Price charting databases are most useful when you feed them exact identifiers. Rather than searching “EX Dragon Groudon,” search by the real set and number, such as Groudon ex 93 Crystal Guardians or Groudon ex 150/160 Primal Clash. PriceCharting’s own listings are organized this way, with separate pages for the Hidden Legends #93 and Crystal Guardians #93 holos, so matching your search to those exact entries gives you the cleanest sold history.

As an example, if you own a 2015 Primal Clash Full Art and you search it correctly, you will find the $79.41 raw Near Mint sale as a reference point rather than an unrelated card’s data. Search it as “EX Dragon” and you get nothing useful. The accuracy of every number you see depends entirely on starting from the correct set, which is why verifying the card before searching is the most important step in the entire process.

The graded market ceiling for Groudon ex

The high end of the Groudon ex market is defined by top-grade Full Art cards. The clearest data point is the PSA 10 Dark Explorers Full Art that sold for $910 on August 18, 2025, which sits near the upper portion of the $160 to $1,500-plus range that PSA 10 Groudon ex copies have realized across different sets and editions.

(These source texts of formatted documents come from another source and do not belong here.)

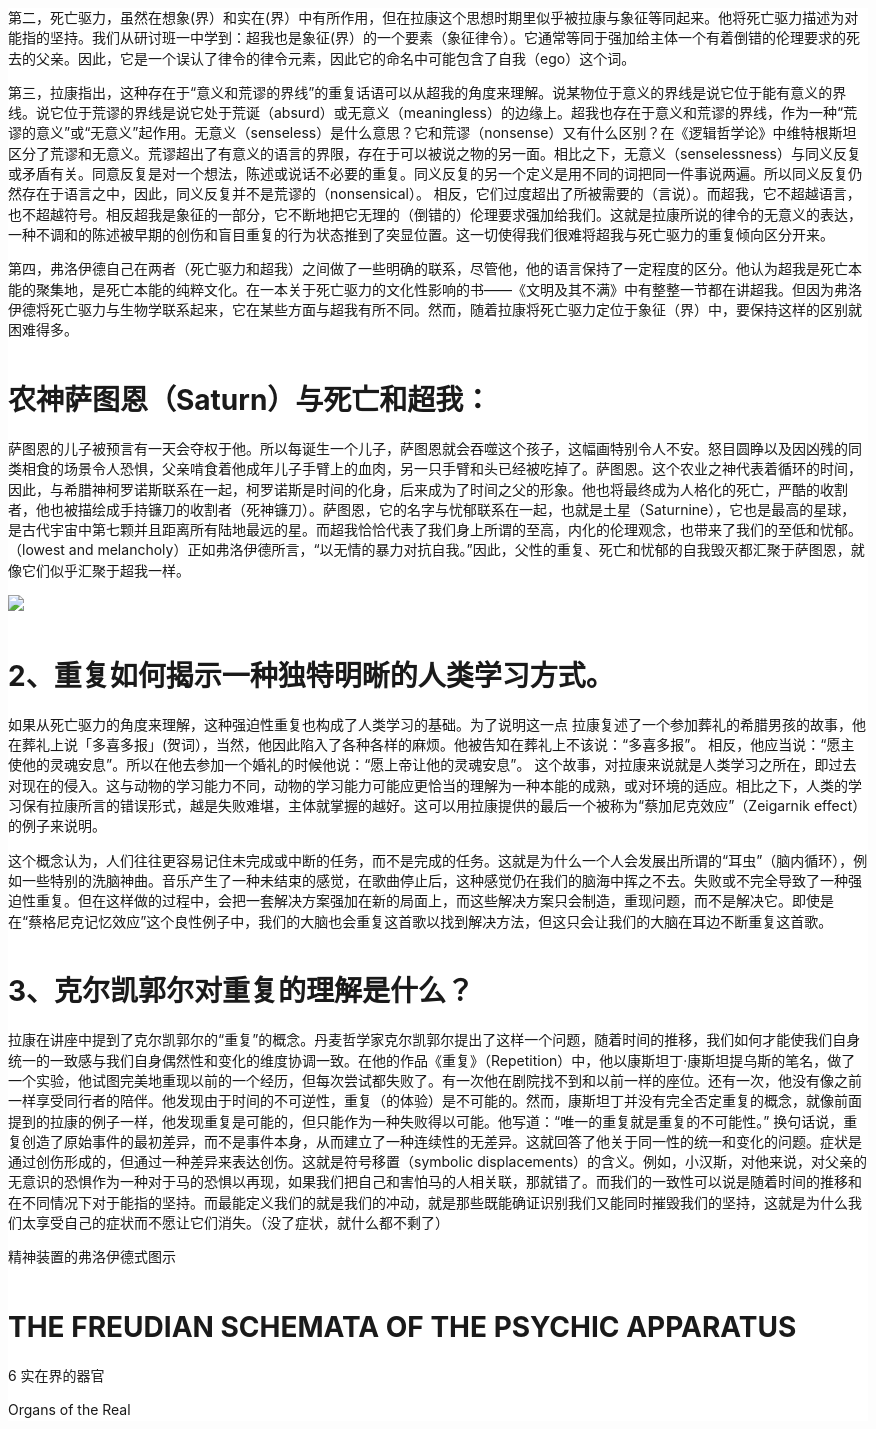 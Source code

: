 第二，死亡驱力，虽然在想象(界）和实在(界）中有所作用，但在拉康这个思想时期里似乎被拉康与象征等同起来。他将死亡驱力描述为对能指的坚持。我们从研讨班一中学到：超我也是象征(界）的一个要素（象征律令）。它通常等同于强加给主体一个有着倒错的伦理要求的死去的父亲。因此，它是一个误认了律令的律令元素，因此它的命名中可能包含了自我（ego）这个词。  

第三，拉康指出，这种存在于“意义和荒谬的界线”的重复话语可以从超我的角度来理解。说某物位于意义的界线是说它位于能有意义的界线。说它位于荒谬的界线是说它处于荒诞（absurd）或无意义（meaningless）的边缘上。超我也存在于意义和荒谬的界线，作为一种“荒谬的意义”或“无意义”起作用。无意义（senseless）是什么意思？它和荒谬（nonsense）又有什么区别？在《逻辑哲学论》中维特根斯坦区分了荒谬和无意义。荒谬超出了有意义的语言的界限，存在于可以被说之物的另一面。相比之下，无意义（senselessness）与同义反复或矛盾有关。同意反复是对一个想法，陈述或说话不必要的重复。同义反复的另一个定义是用不同的词把同一件事说两遍。所以同义反复仍然存在于语言之中，因此，同义反复并不是荒谬的（nonsensical）。 相反，它们过度超出了所被需要的（言说）。而超我，它不超越语言，也不超越符号。相反超我是象征的一部分，它不断地把它无理的（倒错的）伦理要求强加给我们。这就是拉康所说的律令的无意义的表达，一种不调和的陈述被早期的创伤和盲目重复的行为状态推到了突显位置。这一切使得我们很难将超我与死亡驱力的重复倾向区分开来。  

第四，弗洛伊德自己在两者（死亡驱力和超我）之间做了一些明确的联系，尽管他，他的语言保持了一定程度的区分。他认为超我是死亡本能的聚集地，是死亡本能的纯粹文化。在一本关于死亡驱力的文化性影响的书——《文明及其不满》中有整整一节都在讲超我。但因为弗洛伊德将死亡驱力与生物学联系起来，它在某些方面与超我有所不同。然而，随着拉康将死亡驱力定位于象征（界）中，要保持这样的区别就困难得多。  

# 农神萨图恩（Saturn）与死亡和超我：  

萨图恩的儿子被预言有一天会夺权于他。所以每诞生一个儿子，萨图恩就会吞噬这个孩子，这幅画特别令人不安。怒目圆睁以及因凶残的同类相食的场景令人恐惧，父亲啃食着他成年儿子手臂上的血肉，另一只手臂和头已经被吃掉了。萨图恩。这个农业之神代表着循环的时间，因此，与希腊神柯罗诺斯联系在一起，柯罗诺斯是时间的化身，后来成为了时间之父的形象。他也将最终成为人格化的死亡，严酷的收割者，他也被描绘成手持镰刀的收割者（死神镰刀）。萨图恩，它的名字与忧郁联系在一起，也就是土星（Saturnine），它也是最高的星球，是古代宇宙中第七颗并且距离所有陆地最远的星。而超我恰恰代表了我们身上所谓的至高，内化的伦理观念，也带来了我们的至低和忧郁。（lowest and melancholy）正如弗洛伊德所言，“以无情的暴力对抗自我。”因此，父性的重复、死亡和忧郁的自我毁灭都汇聚于萨图恩，就像它们似乎汇聚于超我一样。  

![](images/d4ca02ce7825d1ac955b8a248aa745959fb1ec215993a86b6f31a7b67d451726.jpg)  

# 2、重复如何揭示一种独特明晰的人类学习方式。  

如果从死亡驱力的角度来理解，这种强迫性重复也构成了人类学习的基础。为了说明这一点 拉康复述了一个参加葬礼的希腊男孩的故事，他在葬礼上说「多喜多报」(贺词），当然，他因此陷入了各种各样的麻烦。他被告知在葬礼上不该说：“多喜多报”。 相反，他应当说：“愿主使他的灵魂安息”。所以在他去参加一个婚礼的时候他说：“愿上帝让他的灵魂安息”。 这个故事，对拉康来说就是人类学习之所在，即过去对现在的侵入。这与动物的学习能力不同，动物的学习能力可能应更恰当的理解为一种本能的成熟，或对环境的适应。相比之下，人类的学习保有拉康所言的错误形式，越是失败难堪，主体就掌握的越好。这可以用拉康提供的最后一个被称为“蔡加尼克效应”（Zeigarnik effect）的例子来说明。  

这个概念认为，人们往往更容易记住未完成或中断的任务，而不是完成的任务。这就是为什么一个人会发展出所谓的“耳虫”（脑内循环），例如一些特别的洗脑神曲。音乐产生了一种未结束的感觉，在歌曲停止后，这种感觉仍在我们的脑海中挥之不去。失败或不完全导致了一种强迫性重复。但在这样做的过程中，会把一套解决方案强加在新的局面上，而这些解决方案只会制造，重现问题，而不是解决它。即使是在“蔡格尼克记忆效应”这个良性例子中，我们的大脑也会重复这首歌以找到解决方法，但这只会让我们的大脑在耳边不断重复这首歌。  

# 3、克尔凯郭尔对重复的理解是什么？  

拉康在讲座中提到了克尔凯郭尔的“重复”的概念。丹麦哲学家克尔凯郭尔提出了这样一个问题，随着时间的推移，我们如何才能使我们自身统一的一致感与我们自身偶然性和变化的维度协调一致。在他的作品《重复》（Repetition）中，他以康斯坦丁·康斯坦提乌斯的笔名，做了一个实验，他试图完美地重现以前的一个经历，但每次尝试都失败了。有一次他在剧院找不到和以前一样的座位。还有一次，他没有像之前一样享受同行者的陪伴。他发现由于时间的不可逆性，重复（的体验）是不可能的。然而，康斯坦丁并没有完全否定重复的概念，就像前面提到的拉康的例子一样，他发现重复是可能的，但只能作为一种失败得以可能。他写道：“唯一的重复就是重复的不可能性。” 换句话说，重复创造了原始事件的最初差异，而不是事件本身，从而建立了一种连续性的无差异。这就回答了他关于同一性的统一和变化的问题。症状是通过创伤形成的，但通过一种差异来表达创伤。这就是符号移置（symbolic displacements）的含义。例如，小汉斯，对他来说，对父亲的无意识的恐惧作为一种对于马的恐惧以再现，如果我们把自己和害怕马的人相关联，那就错了。而我们的一致性可以说是随着时间的推移和在不同情况下对于能指的坚持。而最能定义我们的就是我们的冲动，就是那些既能确证识别我们又能同时摧毁我们的坚持，这就是为什么我们太享受自己的症状而不愿让它们消失。（没了症状，就什么都不剩了）  

精神装置的弗洛伊德式图示  

# THE FREUDIAN SCHEMATA OF THE PSYCHIC APPARATUS  

6 实在界的器官  

Organs of the Real  
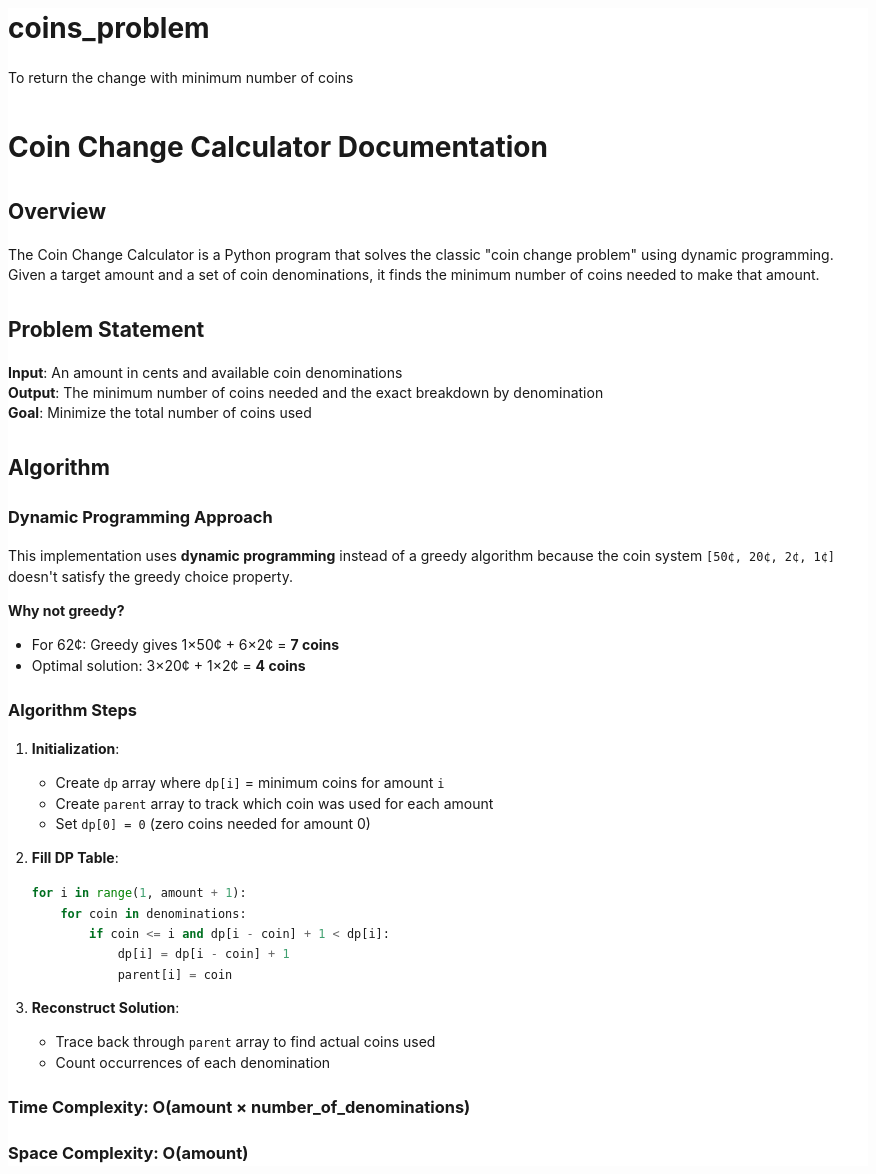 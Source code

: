 # coins_problem
To return the change with minimum number of coins
# Coin Change Calculator Documentation

## Overview

The Coin Change Calculator is a Python program that solves the classic "coin change problem" using dynamic programming. Given a target amount and a set of coin denominations, it finds the minimum number of coins needed to make that amount.

## Problem Statement

**Input**: An amount in cents and available coin denominations  
**Output**: The minimum number of coins needed and the exact breakdown by denomination  
**Goal**: Minimize the total number of coins used

## Algorithm

### Dynamic Programming Approach

This implementation uses **dynamic programming** instead of a greedy algorithm because the coin system `[50¢, 20¢, 2¢, 1¢]` doesn't satisfy the greedy choice property.

**Why not greedy?**
- For 62¢: Greedy gives 1×50¢ + 6×2¢ = **7 coins**
- Optimal solution: 3×20¢ + 1×2¢ = **4 coins**

### Algorithm Steps

1. **Initialization**:
   - Create `dp` array where `dp[i]` = minimum coins for amount `i`
   - Create `parent` array to track which coin was used for each amount
   - Set `dp[0] = 0` (zero coins needed for amount 0)

2. **Fill DP Table**:
   ```python
   for i in range(1, amount + 1):
       for coin in denominations:
           if coin <= i and dp[i - coin] + 1 < dp[i]:
               dp[i] = dp[i - coin] + 1
               parent[i] = coin
   ```

3. **Reconstruct Solution**:
   - Trace back through `parent` array to find actual coins used
   - Count occurrences of each denomination

### Time Complexity: O(amount × number_of_denominations)
### Space Complexity: O(amount)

That spread shows how much the specific set and edition drive value at the gem-mint level, even for the same Pokemon. For a concrete contrast, a raw Crystal Guardians Groudon ex holo at roughly $95 and a PSA 10 Dark Explorers Full Art at $910 are both legitimately “Groudon ex holo” cards, yet they sit nearly a tenfold apart in price. The difference comes down to set, card type (standard holo versus Full Art), and grade, which is exactly why pinning down the real set, never the phantom EX Dragon label, is the first move in valuing any copy.

Frequently Asked Questions

Is there a Groudon card in the EX Dragon set?

No. The EX Dragon set (2003) contains no Groudon card. Groudon ex’s first holo printing is #93/101 in EX Hidden Legends (2004).

What is the real early Groudon ex Holo?

Groudon ex #93/101 from EX Hidden Legends (2004), reprinted as #93 in EX Crystal Guardians (2006).

How much is a Groudon ex Holo worth raw?

A Crystal Guardians #93 holo lists around $95.00, and a 2015 Primal Clash Full Art last sold raw Near Mint for $79.41.

What can a graded Groudon ex sell for?

A PSA 10 Dark Explorers Full Art sold for $910 on August 18, 2025; PSA 10 copies range from about $160 to over $1,500 depending on set.

Why does my price charting search return nothing?

Because “EX Dragon Groudon” is not a real card. Search by the actual set and number, such as Groudon ex 93 Crystal Guardians.

How many sets has Groudon ex appeared in?

At least 10 sets, including the 2004 EX Hidden Legends holo, according to Sports Card Investor.